The Australian Dollar remains steady at 0.6480, supported by easing US-China trade tensions. China plans to lift 24% tariffs on certain US agricultural goods for a year starting November 10, though 10% tariffs will stay. US budget difficulties impact the US Dollar, with ongoing government shutdown talks causing uncertainty.

China’s services sector shows a slight slowdown, with the Services PMI dropping to 52.6 in October. In Australia, the Services PMI rose to 52.5, marking its 21st month of growth, while the Composite PMI slightly decreased to 52.1. The Reserve Bank of Australia has kept its cash rate at 3.6%, noting inflation trends.

Effect Of The Us Government Shutdown

The US government shutdown stretches into its sixth week, affecting the US Dollar Index at around 100.20. This uncertainty has reduced expectations for a Fed rate cut in December, now at 69%, down from 90% the previous week. US labour data surpassed expectations, with private sector jobs increasing by 42,000 in October.

Today’s currency heat map shows the Australian Dollar was strongest against the Canadian Dollar. The map indicates percentage changes of major currencies against each other, with the base currency from the left column and the quote currency from the top row.

With the Australian Dollar holding near 0.6480, we see an opportunity shaping up due to conflicting pressures. The positive news of China easing tariffs on US agricultural goods provides a strong support for the AUD. This suggests we should look at strategies that benefit from a potential rise in the AUD/USD pair in the coming weeks.

The upcoming tariff suspension on November 10th is a significant catalyst, as we recall how sensitive the Aussie was to US-China trade relations during the disputes of the late 2010s and early 2020s. Agricultural exports from the US to China have historically exceeded $30 billion annually, making any relief in this sector a major market-mover. We should therefore consider positioning through call options or call spreads to capitalize on a move higher.

Us Dollar Impact And Market Reactions

On the other side of the pair, the US Dollar is being weighed down by the prolonged government shutdown, which, at six weeks, is now the longest in US history, surpassing the 35-day shutdown of 2018-2019. This ongoing uncertainty is a key factor keeping the US Dollar Index suppressed around the 100.20 level. This political paralysis makes shorting the dollar an attractive proposition against currencies with a more stable or positive outlook.
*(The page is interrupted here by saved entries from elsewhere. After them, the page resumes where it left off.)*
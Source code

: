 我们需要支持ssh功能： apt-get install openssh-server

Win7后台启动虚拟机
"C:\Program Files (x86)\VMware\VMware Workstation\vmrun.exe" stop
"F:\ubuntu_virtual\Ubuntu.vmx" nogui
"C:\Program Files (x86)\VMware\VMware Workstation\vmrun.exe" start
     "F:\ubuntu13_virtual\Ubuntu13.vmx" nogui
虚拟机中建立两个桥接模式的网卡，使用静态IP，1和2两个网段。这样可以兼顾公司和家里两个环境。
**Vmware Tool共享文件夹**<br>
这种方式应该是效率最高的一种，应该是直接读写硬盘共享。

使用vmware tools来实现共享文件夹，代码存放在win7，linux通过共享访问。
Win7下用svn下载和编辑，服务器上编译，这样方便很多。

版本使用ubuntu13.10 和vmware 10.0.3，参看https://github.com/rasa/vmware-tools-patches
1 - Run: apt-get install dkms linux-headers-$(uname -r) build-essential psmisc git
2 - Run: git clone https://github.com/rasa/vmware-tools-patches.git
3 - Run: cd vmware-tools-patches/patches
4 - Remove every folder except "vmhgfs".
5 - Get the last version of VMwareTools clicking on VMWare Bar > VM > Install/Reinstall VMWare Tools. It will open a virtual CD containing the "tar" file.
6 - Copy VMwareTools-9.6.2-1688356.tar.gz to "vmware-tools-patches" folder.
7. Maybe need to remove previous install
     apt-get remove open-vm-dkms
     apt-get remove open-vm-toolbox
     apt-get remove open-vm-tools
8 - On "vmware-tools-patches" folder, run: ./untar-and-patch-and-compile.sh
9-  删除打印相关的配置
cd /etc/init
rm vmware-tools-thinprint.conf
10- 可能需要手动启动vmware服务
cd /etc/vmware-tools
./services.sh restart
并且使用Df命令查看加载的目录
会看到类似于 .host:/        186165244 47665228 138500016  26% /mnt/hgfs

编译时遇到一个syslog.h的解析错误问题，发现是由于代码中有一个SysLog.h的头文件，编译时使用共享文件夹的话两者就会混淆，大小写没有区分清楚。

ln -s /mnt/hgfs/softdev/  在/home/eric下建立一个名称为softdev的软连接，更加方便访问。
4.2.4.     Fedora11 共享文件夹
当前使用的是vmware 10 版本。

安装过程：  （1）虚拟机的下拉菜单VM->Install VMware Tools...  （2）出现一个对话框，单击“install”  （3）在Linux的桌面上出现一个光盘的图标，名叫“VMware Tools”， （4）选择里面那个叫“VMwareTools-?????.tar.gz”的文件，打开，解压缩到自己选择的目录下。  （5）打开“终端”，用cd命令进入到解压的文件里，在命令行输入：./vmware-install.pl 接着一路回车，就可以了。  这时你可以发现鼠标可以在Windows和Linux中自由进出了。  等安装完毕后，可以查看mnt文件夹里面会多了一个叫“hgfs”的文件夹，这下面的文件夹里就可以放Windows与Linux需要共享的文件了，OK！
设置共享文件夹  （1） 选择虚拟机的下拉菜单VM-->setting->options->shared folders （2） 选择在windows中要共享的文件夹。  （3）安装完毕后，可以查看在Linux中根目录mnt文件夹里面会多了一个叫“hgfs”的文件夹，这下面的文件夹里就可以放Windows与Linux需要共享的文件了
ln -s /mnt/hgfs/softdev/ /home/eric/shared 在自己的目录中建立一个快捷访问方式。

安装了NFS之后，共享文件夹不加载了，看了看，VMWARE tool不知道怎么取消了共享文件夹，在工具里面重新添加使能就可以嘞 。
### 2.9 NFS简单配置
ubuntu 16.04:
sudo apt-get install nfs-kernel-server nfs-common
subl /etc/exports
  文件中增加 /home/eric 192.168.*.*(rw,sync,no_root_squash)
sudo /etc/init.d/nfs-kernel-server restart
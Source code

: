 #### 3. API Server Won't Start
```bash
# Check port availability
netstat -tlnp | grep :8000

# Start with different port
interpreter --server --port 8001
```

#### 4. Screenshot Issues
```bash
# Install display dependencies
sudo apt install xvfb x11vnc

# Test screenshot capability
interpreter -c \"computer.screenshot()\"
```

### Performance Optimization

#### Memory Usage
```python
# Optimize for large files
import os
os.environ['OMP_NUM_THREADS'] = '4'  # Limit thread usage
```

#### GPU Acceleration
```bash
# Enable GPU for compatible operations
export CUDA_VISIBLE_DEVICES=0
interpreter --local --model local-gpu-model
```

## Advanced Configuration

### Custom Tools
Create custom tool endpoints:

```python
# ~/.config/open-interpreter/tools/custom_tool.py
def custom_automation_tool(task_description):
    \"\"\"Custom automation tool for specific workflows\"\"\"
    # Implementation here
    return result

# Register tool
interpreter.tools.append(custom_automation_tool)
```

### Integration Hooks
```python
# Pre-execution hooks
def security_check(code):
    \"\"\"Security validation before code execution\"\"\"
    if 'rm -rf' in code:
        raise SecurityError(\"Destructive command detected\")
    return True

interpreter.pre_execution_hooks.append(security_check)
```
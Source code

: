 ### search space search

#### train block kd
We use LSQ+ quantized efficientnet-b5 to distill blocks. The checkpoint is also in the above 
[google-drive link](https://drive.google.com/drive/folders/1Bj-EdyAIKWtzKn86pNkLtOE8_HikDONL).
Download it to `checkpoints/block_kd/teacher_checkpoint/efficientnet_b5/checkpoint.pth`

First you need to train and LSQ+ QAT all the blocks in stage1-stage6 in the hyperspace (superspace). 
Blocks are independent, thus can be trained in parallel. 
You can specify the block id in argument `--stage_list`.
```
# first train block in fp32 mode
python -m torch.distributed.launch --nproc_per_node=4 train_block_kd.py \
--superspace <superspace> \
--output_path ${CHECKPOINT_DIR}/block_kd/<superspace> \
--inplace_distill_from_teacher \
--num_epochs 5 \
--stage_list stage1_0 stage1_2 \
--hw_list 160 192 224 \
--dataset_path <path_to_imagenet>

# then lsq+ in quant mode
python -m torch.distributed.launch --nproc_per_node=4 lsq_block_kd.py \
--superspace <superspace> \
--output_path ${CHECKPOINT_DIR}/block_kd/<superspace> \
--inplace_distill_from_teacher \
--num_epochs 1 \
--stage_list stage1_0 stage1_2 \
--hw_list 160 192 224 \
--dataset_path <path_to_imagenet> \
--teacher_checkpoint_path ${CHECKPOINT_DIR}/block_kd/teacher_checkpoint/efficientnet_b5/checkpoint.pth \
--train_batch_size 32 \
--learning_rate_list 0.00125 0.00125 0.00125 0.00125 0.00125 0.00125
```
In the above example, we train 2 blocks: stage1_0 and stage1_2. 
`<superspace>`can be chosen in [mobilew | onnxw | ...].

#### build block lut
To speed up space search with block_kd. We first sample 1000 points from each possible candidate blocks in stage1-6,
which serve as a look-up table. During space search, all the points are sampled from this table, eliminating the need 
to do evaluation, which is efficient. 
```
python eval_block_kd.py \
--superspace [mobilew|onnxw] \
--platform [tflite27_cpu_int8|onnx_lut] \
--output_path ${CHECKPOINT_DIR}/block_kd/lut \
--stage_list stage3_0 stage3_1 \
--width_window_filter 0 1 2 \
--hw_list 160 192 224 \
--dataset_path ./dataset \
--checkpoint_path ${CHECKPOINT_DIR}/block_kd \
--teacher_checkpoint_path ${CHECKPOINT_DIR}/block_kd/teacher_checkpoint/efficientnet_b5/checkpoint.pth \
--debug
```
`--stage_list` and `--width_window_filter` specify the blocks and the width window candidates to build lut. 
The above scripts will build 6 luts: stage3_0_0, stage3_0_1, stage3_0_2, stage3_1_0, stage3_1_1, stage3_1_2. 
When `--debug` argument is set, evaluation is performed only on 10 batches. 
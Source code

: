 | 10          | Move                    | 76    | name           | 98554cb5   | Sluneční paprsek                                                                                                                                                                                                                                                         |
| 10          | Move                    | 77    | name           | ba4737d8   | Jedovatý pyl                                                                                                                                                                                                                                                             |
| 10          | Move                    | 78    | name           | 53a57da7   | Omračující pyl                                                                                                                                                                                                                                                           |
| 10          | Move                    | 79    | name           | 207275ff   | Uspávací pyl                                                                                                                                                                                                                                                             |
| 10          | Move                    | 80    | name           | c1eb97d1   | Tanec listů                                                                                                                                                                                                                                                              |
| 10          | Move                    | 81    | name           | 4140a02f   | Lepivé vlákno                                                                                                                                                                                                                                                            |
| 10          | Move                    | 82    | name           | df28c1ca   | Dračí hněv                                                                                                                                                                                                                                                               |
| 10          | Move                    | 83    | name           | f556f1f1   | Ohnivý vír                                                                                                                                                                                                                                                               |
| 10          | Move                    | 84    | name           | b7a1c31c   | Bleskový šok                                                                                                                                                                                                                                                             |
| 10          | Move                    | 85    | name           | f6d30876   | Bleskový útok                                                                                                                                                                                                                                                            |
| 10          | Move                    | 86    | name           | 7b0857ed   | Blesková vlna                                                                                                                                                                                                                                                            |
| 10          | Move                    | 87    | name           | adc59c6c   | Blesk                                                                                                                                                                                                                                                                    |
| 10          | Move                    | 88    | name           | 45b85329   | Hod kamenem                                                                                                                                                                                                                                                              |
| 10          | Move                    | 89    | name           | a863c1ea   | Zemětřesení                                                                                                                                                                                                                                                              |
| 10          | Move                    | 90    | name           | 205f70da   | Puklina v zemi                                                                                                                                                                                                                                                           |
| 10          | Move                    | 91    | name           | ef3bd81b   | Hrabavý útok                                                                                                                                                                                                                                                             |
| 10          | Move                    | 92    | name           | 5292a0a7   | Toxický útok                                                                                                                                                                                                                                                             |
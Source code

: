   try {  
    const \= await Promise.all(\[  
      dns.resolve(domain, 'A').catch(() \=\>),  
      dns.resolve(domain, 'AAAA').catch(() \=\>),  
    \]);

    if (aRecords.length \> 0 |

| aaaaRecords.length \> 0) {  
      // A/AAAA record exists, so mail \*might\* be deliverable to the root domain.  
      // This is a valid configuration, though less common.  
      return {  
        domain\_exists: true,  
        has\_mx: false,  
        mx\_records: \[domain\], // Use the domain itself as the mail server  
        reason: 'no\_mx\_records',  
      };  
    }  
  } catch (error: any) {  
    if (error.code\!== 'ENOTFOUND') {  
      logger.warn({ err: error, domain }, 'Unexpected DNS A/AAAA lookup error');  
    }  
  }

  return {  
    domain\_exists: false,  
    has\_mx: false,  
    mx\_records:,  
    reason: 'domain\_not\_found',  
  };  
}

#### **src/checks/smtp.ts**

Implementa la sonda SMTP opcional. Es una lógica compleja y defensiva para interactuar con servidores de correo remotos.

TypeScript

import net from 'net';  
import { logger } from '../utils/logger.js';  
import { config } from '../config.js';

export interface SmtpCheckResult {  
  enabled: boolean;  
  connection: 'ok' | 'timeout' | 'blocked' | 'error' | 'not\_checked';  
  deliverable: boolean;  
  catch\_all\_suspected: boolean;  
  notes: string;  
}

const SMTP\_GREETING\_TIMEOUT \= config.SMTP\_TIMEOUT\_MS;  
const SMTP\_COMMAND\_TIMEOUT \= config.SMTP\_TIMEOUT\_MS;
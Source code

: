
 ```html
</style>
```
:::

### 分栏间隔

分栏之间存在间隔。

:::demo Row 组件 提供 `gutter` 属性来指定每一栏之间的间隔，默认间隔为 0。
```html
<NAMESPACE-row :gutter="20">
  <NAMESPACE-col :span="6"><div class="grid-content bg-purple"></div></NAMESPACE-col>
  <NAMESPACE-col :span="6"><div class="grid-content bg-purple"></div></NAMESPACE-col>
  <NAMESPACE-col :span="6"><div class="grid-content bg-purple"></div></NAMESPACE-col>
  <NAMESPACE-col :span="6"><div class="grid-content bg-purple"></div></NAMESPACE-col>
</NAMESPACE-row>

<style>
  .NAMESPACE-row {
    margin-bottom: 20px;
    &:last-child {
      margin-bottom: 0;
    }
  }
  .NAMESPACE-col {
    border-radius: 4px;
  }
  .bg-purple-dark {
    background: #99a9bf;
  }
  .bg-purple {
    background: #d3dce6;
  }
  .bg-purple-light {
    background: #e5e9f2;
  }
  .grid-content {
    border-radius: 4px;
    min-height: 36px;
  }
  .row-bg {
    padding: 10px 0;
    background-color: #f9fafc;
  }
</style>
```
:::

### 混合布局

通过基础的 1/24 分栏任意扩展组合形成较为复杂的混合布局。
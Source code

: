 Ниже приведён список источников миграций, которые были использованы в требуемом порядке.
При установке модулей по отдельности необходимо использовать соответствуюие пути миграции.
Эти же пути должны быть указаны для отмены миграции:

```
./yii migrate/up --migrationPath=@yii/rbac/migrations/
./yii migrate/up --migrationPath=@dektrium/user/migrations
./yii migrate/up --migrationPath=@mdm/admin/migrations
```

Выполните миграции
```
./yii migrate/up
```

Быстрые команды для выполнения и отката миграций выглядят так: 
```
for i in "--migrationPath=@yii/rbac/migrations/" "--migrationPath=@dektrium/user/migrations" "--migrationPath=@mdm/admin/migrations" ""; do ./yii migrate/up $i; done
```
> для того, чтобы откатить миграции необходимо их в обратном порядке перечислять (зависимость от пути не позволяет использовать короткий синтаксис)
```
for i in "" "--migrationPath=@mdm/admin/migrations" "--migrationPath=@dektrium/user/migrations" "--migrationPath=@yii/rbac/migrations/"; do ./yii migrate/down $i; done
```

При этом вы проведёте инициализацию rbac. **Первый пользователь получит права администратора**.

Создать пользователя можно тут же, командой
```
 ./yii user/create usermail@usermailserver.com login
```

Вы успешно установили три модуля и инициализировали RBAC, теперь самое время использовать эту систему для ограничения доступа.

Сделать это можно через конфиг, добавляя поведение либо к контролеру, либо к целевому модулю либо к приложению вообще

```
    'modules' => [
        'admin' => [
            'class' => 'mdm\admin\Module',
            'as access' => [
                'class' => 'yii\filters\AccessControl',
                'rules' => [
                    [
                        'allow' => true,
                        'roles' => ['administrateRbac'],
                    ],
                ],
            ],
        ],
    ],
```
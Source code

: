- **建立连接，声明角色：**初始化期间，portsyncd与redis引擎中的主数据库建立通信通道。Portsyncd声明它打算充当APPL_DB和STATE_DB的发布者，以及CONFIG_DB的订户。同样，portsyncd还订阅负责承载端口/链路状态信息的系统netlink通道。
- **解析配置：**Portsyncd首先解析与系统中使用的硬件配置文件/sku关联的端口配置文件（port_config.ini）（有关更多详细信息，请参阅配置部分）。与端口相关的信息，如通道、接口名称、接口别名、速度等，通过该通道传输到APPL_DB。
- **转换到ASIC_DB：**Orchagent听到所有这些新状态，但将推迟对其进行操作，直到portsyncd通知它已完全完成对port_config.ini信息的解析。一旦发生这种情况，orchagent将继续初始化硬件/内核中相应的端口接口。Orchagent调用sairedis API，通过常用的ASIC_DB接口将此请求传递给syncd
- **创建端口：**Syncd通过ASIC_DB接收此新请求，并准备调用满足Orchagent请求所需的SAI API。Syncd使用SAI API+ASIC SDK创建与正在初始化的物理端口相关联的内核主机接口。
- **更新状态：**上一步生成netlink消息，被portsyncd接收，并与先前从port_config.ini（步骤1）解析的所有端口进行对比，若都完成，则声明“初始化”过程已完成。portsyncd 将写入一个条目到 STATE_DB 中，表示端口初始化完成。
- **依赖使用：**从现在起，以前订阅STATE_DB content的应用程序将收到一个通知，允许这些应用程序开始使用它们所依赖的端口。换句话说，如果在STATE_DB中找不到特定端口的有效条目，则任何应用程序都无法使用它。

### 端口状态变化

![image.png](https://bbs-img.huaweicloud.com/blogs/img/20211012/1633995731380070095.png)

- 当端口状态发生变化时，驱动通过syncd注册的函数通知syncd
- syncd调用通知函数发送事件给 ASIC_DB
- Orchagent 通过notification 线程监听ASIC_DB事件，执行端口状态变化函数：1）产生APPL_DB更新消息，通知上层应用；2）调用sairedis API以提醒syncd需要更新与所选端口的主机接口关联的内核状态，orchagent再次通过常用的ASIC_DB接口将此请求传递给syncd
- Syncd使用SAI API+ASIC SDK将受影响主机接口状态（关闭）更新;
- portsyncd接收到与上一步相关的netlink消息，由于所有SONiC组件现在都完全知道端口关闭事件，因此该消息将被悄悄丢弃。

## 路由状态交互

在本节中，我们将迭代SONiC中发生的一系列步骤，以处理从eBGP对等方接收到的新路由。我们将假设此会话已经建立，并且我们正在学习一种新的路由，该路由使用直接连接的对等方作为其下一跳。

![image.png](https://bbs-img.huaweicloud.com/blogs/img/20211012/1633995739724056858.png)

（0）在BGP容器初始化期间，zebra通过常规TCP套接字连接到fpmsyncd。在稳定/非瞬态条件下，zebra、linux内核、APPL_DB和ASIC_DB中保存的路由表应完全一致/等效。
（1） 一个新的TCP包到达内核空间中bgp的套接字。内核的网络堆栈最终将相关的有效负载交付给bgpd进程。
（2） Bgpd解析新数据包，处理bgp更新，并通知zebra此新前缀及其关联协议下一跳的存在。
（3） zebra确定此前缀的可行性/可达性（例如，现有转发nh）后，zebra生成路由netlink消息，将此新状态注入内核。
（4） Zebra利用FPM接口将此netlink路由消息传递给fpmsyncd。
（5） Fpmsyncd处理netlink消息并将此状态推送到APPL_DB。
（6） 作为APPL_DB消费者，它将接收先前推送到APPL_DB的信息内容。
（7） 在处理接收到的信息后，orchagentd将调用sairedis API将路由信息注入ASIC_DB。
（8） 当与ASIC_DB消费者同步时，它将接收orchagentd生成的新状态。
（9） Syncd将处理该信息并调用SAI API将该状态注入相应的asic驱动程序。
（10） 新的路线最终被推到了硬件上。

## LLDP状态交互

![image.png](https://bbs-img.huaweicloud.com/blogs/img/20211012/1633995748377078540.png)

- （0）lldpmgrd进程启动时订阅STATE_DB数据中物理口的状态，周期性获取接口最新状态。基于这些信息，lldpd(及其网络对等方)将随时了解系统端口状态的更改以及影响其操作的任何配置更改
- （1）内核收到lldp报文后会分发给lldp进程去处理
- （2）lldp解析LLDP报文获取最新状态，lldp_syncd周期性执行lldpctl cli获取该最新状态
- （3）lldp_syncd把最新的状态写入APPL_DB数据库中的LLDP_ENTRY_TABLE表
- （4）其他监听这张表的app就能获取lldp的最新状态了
However, we must remain cautious as the market is reducing its bets on a December Federal Reserve rate cut, with probabilities now at 69% from 90% last week. The unexpectedly strong ADP jobs report, showing a gain of 42,000 private sector jobs, supports the view that the Fed may not rush to ease policy. This creates a risk that any resolution to the budget impasse could trigger a sharp relief rally in the US dollar.

Given these conflicting signals, implied volatility in AUD/USD options has likely increased from recent lows, making long options more expensive. Therefore, using defined-risk strategies like bull call spreads could be a prudent way to bet on a gradual appreciation of the Aussie dollar. This approach allows us to profit from a move towards 0.6600 while capping our potential losses if the US resolves its domestic issues sooner than expected.